In Ohio, a municipal court judge ordered two teens who had broken into a church to go through town with a donkey and an accompanying sign saying, “Sorry for the Jackass Offense.” In 2005, an Ohio woman abandoned 35 kittens in two parks, resulting in the death of nine of the kittens. The judge gave the woman a choice between 90 days in jail for domestic animal abandonment, and 14 days in jail, 15 days under house arrest, monetary donations to the Humane Society, and one night alone in the woods. She chose the latter punishment and spent a night alone in the woods without food, water or entertainment. The same judge had previously punished high-school students who had vandalized school buses by making them throw a picnic for the grade-school students whose outing was canceled due to the vandalism.

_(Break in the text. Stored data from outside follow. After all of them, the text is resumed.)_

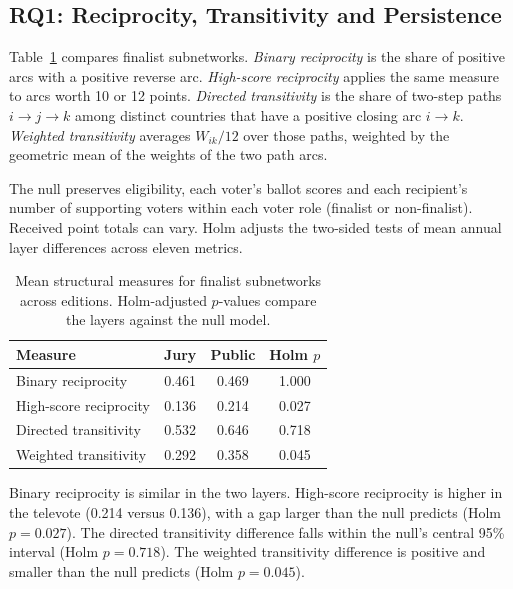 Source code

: \documentclass[12pt,a4paper]{article}
\begin{document}



\subsection{RQ1: Reciprocity, Transitivity and Persistence}
\label{sec:rq1}

Table~\ref{tab:rq1_results} compares finalist subnetworks.
\textit{Binary reciprocity} is the share of positive arcs with a positive
reverse arc. \textit{High-score reciprocity} applies the same measure
to arcs worth 10 or 12 points. \textit{Directed transitivity} is the
share of two-step paths $i\to j\to k$ among distinct countries that have
a positive closing arc $i\to k$. \textit{Weighted transitivity} averages
$W_{ik}/12$ over those paths, weighted by the geometric mean of the
weights of the two path arcs.

The null preserves eligibility, each voter's ballot scores and each
recipient's number of supporting voters within each voter role
(finalist or non-finalist). Received point totals can vary.
Holm adjusts the two-sided tests of mean annual layer differences
across eleven metrics.

\begin{table}[htbp]
    \centering
    \caption{Mean structural measures for finalist subnetworks across editions.
    Holm-adjusted $p$-values compare the layers against the null model.}
    \label{tab:rq1_results}
    \small
    \begin{tabular}{lccc}
        \toprule
        \textbf{Measure} &
        \textbf{Jury} &
        \textbf{Public} &
        \textbf{Holm $p$} \\
        \midrule
        Binary reciprocity
            & 0.461 & 0.469 & 1.000 \\
        High-score reciprocity
            & 0.136 & 0.214 & 0.027 \\
        Directed transitivity
            & 0.532 & 0.646 & 0.718 \\
        Weighted transitivity
            & 0.292 & 0.358 & 0.045 \\
        \bottomrule
    \end{tabular}
\end{table}

Binary reciprocity is similar in the two layers. High-score reciprocity
is higher in the televote (0.214 versus 0.136), with a gap larger than
the null predicts (Holm $p=0.027$). The directed transitivity difference
falls within the null's central 95\% interval (Holm $p=0.718$).
The weighted transitivity difference is positive and smaller than
the null predicts (Holm $p=0.045$).
\end{document}
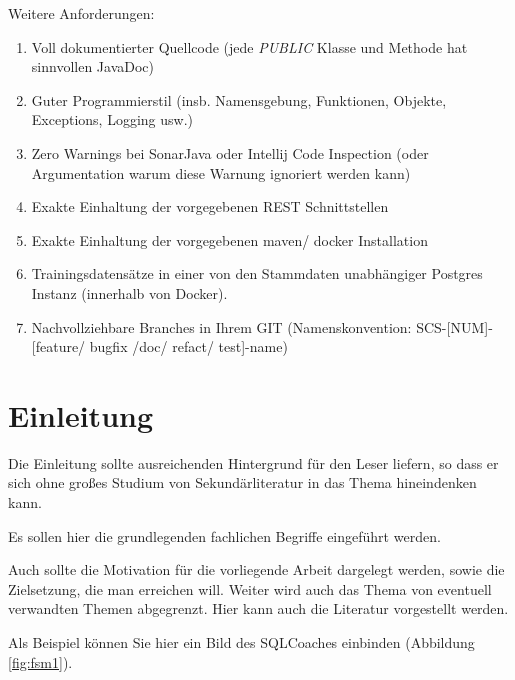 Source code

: \documentclass[fleqn,10pt,ngerman]{SelfArx}
\newlength{\tocsep}
\begin{document}
	
	Weitere Anforderungen:
	\begin{enumerate}
		
		\item Voll dokumentierter Quellcode (jede \textit{PUBLIC} Klasse und Methode hat sinnvollen JavaDoc)
		\item Guter Programmierstil (insb. Namensgebung, Funktionen, Objekte, Exceptions, Logging usw.)
		\item Zero Warnings bei SonarJava oder Intellij Code Inspection (oder Argumentation warum diese Warnung ignoriert werden kann)
		\item Exakte Einhaltung der vorgegebenen REST Schnittstellen
		\item Exakte Einhaltung der vorgegebenen maven/ docker Installation
		\item Trainingsdatens\"atze in einer von den Stammdaten unabhängiger Postgres Instanz (innerhalb von Docker). 
		\item Nachvollziehbare Branches in Ihrem GIT (Namenskonvention: SCS-[NUM]-[feature/ bugfix /doc/ refact/ test]-name) 
		
	\end{enumerate}
	
	
	\section{Einleitung} %
	
	
	Die Einleitung sollte ausreichenden Hintergrund für den Leser liefern, so dass er sich ohne großes Studium von Sekundärliteratur in das Thema hineindenken kann. 
	
	Es sollen hier die grundlegenden fachlichen Begriffe eingeführt werden. 
	
	Auch sollte die Motivation für die vorliegende Arbeit dargelegt werden, sowie die Zielsetzung, die man erreichen will. Weiter wird auch das Thema von eventuell verwandten Themen abgegrenzt. Hier kann auch die Literatur \cite{Harel:1987,Harel2006,Gurp99onthe} vorgestellt werden.
	
	Als Beispiel können Sie hier ein Bild des SQLCoaches einbinden (Abbildung \ref{fig:fsm1}).
	
\end{document}
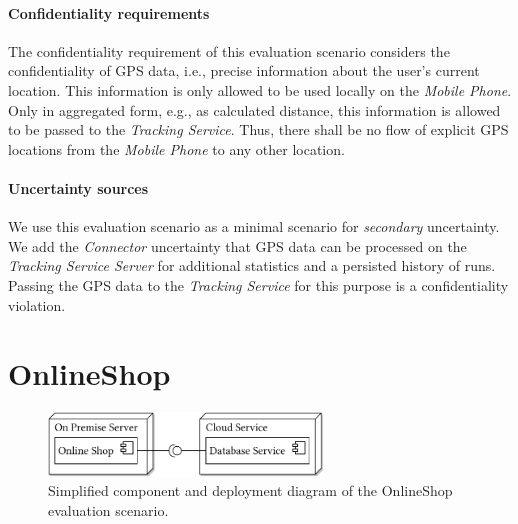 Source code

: \paragraph{Confidentiality requirements}
The confidentiality requirement of this evaluation scenario considers the confidentiality of GPS data, i.e., precise information about the user's current location.
This information is only allowed to be used locally on the \emph{Mobile Phone}.
Only in aggregated form, e.g., as calculated distance, this information is allowed to be passed to the \emph{Tracking Service}.
Thus, there shall be no flow of explicit GPS locations from the \emph{Mobile Phone} to any other location.

\paragraph{Uncertainty sources}
We use this evaluation scenario as a minimal scenario for \emph{secondary} uncertainty.
We add the \emph{Connector} uncertainty that GPS data can be processed on the \emph{Tracking Service Server} \cite{hahner_model-based_2023} for additional statistics and a persisted history of runs.
Passing the GPS data to the \emph{Tracking Service} for this purpose is a confidentiality violation.





\section{OnlineShop}%
\label{sec:evaluationscenarios:onlineshop}

\begin{figure}
    \centering
    \includegraphics[width=0.65\textwidth]{figures/chapter8/scenario3_onlineshop.pdf}
    \caption{Simplified component and deployment diagram of the OnlineShop evaluation scenario.}
    \label{fig:evaluationscenarios:onlineshop}
\end{figure}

He also ordered a man who had hollered “pigs” at police officers to stand on a street corner next to a 350-pound pig holding a sign that said, “This is not a police officer.”
I like the concept of judges coming up with creative punishments to teach people a lesson. Many have criticized these sentences as being harsh and cruel, but I think that they can act as a sufficient deterrent to future crimes and negative behavior in certain cases. District attorneys and judges faced with overcrowded prisons and decreasing financial resources might find these sentences to be effective.
I’m not literally advocating an eye for an eye. If someone poked another person’s eye out by negligence or intentionally, the victim should not be able to give the other person a Three Stooges poke in the eye for retribution. That would be cruel and unusual punishment. Likewise, I don’t think that a convicted rapist should be forced to endure being raped by someone else.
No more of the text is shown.